Mouse antibodies, often also referred to as monoclonal antibodies, are immunoglobulin molecules that are capable of binding to a specific site on an antigen, which can stimulate the natural production of antibodies in human immune systems. Antibodies are used by the immune system to recognize the presence of foreign material, such as viruses and bacteria, and target it for destruction. Production of monoclonal mouse antibodies first began in 1975, when researchers Niels K. Jerne, Georges J.F. Kohler, and Cesar Milstein discovered a method to generate specific antibodies from a mouse tissue known as the mouse host B cell. The researchers were able to produce cell lines still used today as a form of therapy to treat many diseases including cancer, and, for this, they won the Nobel Prize in Physiology or Medicine in 1984. By 1987, hybridoma cells, a merging of a cancer cell with a normal cell in the laboratory, were being used to rapidly produce mouse antibodies, known as Mabs, for medical diagnostics.
Antibody production using mouse antibodies was a breakthrough for medical research and treatment of diseases. These antibodies proved to be more abundant and uniform than a person's natural antibodies, and were, therefore, seen as a useful way to boost the ability of immune systems to fight off disease. Research antibodies are now produced for a variety of uses including measuring drug levels in serum, identifying infectious agents, typing blood and tissue, for classifying various forms of leukemia and lymphomas, and more. Custom antibodies also began to be produced in close relatives of mice, including hamsters and rats, as well as other species such as goats and sheep.
As therapeutic use of mouse antibodies became widespread, problems began to surface. Initial treatments in patients were well-tolerated, but, as subsequent treatments continued, the human body began to demonstrate a immune response to mouse proteins by generating human antibodies against them. This response is known as the human anti-mouse antibodies response (HAMA) and it can completely neutralize the beneficial effect of treatment with mouse antibodies, as well as cause allergic responses in some patients. In order to minimize adverse events, recombinant DNA processes were used to replace up to 70% of the mouse antibody protein with a human protein sequence. This refinement process was led by Greg Winter in 1986 at Cambridge University in the UK, and reduced the total quantity of original mouse tissue in the antibody to 5-10%, which made it much better tolerated as a therapy.

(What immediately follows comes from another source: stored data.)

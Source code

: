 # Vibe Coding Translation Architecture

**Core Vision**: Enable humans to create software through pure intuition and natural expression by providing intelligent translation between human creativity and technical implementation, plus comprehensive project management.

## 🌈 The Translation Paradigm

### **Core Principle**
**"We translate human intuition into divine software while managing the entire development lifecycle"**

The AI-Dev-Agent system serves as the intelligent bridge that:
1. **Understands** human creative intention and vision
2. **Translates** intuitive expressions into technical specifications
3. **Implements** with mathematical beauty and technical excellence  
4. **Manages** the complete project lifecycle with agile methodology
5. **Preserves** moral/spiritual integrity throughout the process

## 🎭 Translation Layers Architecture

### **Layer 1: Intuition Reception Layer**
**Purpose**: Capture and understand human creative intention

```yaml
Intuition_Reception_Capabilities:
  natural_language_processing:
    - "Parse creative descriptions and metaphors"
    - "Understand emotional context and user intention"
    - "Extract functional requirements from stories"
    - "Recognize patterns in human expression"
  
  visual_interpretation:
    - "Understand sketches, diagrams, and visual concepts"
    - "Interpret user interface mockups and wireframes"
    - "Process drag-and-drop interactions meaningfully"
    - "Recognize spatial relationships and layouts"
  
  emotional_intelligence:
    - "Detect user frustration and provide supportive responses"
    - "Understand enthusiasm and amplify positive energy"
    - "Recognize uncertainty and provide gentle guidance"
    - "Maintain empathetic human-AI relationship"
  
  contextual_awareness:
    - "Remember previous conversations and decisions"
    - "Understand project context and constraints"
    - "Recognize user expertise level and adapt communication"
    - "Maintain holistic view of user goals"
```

Recent technology now allows for the genetic engineering of 100% human antibodies for research and therapeutic treatments. As well, the most effective method of generating large amounts of mouse antibodies in the lab, the Freund Complete Adjuvant (FCA) process, created painful inflammatory lesions in the mice, and became a heated target of protest by animal rights groups such as the US based American Anti-Vivisection Society. This subsequently led to US federal organizations such as the National Institutes of Health (NIH), and European nations such as Switzerland and Germany requiring that in vitro production of mouse antibodies be used over the use of adult lab animals.